The only time I've had a problem in a tank is when I had a culture in there that had mites. While they may not hurt your frogs directly, they can do it indirectly by affecting your fly cultures.


----------



## kyle1745 (Feb 15, 2004)

I would not say harmless... They have been known to stress frogs out. I'm not a mite expert but there more than a few types and I'm sure more than a few that can hurt the frogs.


----------



## masterbreed (May 9, 2006)

can grain mites hurt frogs? cause im pretty sure that is what i have...


----------



## audioandroid (Mar 13, 2005)

any infestation of mites in the tank could certainly stress the frogs. i was under the impression that we were talking about frogs ingesting mites that come attached to the flies. the tank being over run by mites is a different story. i don't think it could be a good thing.


----------



## masterbreed (May 9, 2006)

well there isnt that many what i believe to be mites in there right now


----------



## gturmindright (Mar 15, 2006)

Won't the frogs eat them?


----------



## masterbreed (May 9, 2006)

i hope so i believe i may have some in my 60 g terrarium and it appeared they were eating something that looked like mites


----------



## Guest (Jul 18, 2006)

Another consideration is that the mites might be attacking your plants. I've always considered mites to be a bad thing.


----------



## kyle1745 (Feb 15, 2004)

I would not see them as a good thing.. they can quickly get out of control. I've sen frogs eat them and seen others ignore them.


----------



## defaced (May 23, 2005)

Here's how I'd approach the problem. 

One of two things are happening:
1) mites are reproducing inside the tank
2) mites are migrating into your tank

First I'd treat case number 2 by buying some Benzyl Benzoate and some paper tape (like brown paper packing tape). Treat the tape with the mite stuff and make a perimeriter around the rim of your tank with it. That will keep any mites that want in your tank out of it.

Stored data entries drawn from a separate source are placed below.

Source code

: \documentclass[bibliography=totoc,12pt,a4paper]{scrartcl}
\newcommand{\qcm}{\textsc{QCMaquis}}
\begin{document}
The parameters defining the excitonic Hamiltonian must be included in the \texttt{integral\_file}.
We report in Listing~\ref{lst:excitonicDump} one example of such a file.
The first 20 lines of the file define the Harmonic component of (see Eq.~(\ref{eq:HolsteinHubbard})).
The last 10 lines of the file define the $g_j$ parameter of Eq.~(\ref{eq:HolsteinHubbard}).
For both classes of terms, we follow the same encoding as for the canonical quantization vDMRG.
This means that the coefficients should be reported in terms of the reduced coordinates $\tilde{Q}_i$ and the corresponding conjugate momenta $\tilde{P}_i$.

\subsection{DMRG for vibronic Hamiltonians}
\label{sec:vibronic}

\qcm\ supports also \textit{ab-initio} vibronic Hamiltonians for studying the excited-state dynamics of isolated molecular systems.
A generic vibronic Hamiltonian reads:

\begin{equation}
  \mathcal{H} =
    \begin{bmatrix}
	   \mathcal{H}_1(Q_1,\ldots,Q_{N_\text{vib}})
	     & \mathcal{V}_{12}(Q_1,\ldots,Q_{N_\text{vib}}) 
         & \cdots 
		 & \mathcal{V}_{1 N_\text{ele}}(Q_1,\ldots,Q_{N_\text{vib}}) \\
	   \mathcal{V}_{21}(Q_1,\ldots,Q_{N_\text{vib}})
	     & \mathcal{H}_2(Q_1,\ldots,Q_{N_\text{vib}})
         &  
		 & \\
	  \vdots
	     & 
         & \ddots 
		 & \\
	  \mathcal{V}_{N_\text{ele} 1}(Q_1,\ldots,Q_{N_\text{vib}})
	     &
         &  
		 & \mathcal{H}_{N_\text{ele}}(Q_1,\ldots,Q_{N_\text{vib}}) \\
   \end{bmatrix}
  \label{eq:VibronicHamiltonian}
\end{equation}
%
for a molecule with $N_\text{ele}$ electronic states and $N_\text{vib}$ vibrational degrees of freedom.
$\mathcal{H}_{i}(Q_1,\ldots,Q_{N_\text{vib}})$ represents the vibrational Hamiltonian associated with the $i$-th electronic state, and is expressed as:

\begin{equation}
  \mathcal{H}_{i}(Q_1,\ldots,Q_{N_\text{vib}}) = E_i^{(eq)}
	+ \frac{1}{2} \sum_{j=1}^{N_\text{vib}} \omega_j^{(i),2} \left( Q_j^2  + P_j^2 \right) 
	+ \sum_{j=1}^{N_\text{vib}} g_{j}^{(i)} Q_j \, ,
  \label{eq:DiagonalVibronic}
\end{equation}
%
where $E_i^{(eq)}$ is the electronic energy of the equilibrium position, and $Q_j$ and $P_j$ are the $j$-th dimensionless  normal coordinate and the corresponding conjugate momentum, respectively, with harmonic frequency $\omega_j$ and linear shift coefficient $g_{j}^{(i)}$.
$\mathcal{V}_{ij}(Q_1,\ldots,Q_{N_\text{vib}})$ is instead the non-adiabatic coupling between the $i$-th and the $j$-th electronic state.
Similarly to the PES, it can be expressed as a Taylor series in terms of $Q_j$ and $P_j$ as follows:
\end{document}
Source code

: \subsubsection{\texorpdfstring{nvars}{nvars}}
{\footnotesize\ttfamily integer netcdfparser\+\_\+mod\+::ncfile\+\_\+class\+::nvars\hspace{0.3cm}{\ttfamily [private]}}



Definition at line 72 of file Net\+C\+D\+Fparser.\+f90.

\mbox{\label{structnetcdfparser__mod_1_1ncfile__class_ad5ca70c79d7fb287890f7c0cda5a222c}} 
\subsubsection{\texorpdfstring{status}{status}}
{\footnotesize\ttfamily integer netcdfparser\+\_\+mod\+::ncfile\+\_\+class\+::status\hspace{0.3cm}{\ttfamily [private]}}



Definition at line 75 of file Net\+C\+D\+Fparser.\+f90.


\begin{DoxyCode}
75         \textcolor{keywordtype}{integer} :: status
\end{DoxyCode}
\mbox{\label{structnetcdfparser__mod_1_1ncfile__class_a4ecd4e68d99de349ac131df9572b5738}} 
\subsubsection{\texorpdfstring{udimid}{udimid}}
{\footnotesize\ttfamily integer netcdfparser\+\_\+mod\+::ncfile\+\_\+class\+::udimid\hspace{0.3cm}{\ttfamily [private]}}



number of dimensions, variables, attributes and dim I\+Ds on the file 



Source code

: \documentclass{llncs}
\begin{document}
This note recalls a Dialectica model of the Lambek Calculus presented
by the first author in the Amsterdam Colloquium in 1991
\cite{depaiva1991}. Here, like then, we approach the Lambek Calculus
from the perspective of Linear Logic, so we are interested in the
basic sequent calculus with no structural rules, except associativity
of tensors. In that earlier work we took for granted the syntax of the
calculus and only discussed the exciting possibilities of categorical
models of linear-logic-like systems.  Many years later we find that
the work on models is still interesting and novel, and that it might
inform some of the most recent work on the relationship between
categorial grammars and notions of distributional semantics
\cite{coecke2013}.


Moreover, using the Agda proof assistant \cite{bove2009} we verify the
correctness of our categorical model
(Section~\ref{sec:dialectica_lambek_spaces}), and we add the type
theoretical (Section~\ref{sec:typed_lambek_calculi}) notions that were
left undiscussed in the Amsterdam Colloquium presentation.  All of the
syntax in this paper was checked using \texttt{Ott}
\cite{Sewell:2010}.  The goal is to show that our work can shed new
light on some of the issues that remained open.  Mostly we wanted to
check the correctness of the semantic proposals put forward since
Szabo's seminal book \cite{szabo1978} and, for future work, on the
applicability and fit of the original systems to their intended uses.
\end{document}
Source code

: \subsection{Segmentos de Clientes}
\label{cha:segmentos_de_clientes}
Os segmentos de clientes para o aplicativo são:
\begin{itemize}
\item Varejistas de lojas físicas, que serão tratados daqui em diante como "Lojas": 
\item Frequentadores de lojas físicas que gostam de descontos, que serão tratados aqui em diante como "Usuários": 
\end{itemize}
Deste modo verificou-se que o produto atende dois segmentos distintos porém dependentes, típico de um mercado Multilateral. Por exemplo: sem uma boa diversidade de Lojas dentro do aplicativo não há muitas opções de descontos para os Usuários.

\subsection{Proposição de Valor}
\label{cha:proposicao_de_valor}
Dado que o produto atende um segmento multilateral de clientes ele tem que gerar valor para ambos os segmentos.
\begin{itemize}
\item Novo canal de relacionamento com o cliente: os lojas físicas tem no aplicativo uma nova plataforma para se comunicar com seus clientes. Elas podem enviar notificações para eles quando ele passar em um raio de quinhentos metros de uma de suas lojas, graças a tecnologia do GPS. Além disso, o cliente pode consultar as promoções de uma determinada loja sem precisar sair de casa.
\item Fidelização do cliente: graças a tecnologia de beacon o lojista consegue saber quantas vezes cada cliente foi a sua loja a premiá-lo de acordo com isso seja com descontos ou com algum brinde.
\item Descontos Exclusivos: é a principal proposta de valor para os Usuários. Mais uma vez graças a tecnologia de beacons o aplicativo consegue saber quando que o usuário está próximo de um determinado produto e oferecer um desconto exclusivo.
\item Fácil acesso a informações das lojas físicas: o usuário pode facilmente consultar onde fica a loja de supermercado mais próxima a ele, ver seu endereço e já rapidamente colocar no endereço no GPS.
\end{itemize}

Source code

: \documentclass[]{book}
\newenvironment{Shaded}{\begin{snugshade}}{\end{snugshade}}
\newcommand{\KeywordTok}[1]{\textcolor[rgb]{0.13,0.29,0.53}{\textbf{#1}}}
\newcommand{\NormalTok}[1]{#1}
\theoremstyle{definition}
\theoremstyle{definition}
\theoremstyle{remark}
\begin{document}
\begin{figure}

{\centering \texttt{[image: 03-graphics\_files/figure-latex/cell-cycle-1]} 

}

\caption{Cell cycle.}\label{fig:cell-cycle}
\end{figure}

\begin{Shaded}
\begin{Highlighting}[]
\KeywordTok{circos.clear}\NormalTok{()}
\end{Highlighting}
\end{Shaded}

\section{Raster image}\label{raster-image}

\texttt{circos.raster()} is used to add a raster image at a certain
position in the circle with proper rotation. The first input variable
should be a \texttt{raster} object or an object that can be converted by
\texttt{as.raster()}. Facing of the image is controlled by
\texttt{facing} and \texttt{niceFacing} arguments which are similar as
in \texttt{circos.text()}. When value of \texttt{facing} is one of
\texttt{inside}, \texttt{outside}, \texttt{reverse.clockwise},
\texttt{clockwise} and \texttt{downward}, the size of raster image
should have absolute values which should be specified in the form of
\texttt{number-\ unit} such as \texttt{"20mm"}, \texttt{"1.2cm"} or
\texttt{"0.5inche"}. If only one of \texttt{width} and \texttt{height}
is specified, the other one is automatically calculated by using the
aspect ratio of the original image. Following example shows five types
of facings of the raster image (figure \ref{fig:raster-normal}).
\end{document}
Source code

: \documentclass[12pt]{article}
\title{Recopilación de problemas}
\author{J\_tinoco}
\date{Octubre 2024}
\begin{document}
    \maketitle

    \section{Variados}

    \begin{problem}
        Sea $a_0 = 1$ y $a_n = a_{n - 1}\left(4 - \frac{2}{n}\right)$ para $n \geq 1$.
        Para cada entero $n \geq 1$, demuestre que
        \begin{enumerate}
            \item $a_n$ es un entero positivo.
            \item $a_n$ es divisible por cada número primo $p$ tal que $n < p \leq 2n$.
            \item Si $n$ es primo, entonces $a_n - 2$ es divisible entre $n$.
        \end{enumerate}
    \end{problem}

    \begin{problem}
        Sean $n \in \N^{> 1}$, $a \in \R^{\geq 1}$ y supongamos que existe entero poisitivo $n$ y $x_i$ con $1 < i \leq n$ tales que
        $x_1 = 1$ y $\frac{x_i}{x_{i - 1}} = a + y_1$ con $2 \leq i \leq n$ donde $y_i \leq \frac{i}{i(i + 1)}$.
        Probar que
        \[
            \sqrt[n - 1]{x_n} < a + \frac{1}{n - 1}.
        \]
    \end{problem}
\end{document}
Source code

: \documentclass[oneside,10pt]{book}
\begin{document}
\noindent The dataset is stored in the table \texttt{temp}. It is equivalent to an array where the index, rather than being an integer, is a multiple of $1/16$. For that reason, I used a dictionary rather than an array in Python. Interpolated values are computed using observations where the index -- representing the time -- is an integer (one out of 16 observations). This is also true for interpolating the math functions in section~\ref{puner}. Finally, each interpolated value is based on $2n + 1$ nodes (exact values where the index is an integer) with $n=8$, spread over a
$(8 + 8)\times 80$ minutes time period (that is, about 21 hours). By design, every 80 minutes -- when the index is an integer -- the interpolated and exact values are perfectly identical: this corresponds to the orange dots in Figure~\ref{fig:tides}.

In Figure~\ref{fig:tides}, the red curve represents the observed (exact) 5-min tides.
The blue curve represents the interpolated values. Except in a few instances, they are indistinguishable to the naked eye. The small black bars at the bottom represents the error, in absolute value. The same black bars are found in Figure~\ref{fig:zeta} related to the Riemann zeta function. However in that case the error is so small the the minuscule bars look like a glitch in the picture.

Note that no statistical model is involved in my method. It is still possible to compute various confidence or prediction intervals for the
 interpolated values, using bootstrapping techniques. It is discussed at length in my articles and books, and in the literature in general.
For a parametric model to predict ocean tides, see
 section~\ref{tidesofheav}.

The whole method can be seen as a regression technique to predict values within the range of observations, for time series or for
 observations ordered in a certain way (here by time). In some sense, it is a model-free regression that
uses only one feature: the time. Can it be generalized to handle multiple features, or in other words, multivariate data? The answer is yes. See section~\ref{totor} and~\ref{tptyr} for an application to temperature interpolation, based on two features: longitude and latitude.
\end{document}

If that doens't solve the problem, I'd do the CO2 method of extermination which you can find around here somewhere. Marty came up with it and I think he gives a nice write up of it on Vivaria Forums (?).


----------



## masterbreed (May 9, 2006)

yes i read that with the dry ice i am thinking of doing that thanks for all the help


----------



## kyle1745 (Feb 15, 2004)

With mites im not sure there is a perfect solution, other than managing them. I believe my minor issues with it were related to over feeding in a couple of tanks. After backing off the frogs in those tanks seem to manage them and keep things in line. Now I have heard of larger frogs not eating them and thus being over run buy them. Cooler temperatures also reduce mite, which maybe one of the reasons they like our tanks and cultures.


----------



## geckguy (Mar 8, 2004)

I have heard of a case of adult frogs being killed by them, I am not sure if they died from stress, or that the mites were actually feeding on the frog. This happened to a friend, and was substantiated by a DVM. He believes they came in with an order of crickets.My best advice is to get rid of them ASAP.


----------



## masterbreed (May 9, 2006)

what could i kill them with?


----------



## masterbreed (May 9, 2006)

does anyone have pics of springtails in there terrarium because the bugs i thought were grain mites are growing longer and ive seen some in my other terrarium and my frogs seem to be eating them up like pigs


----------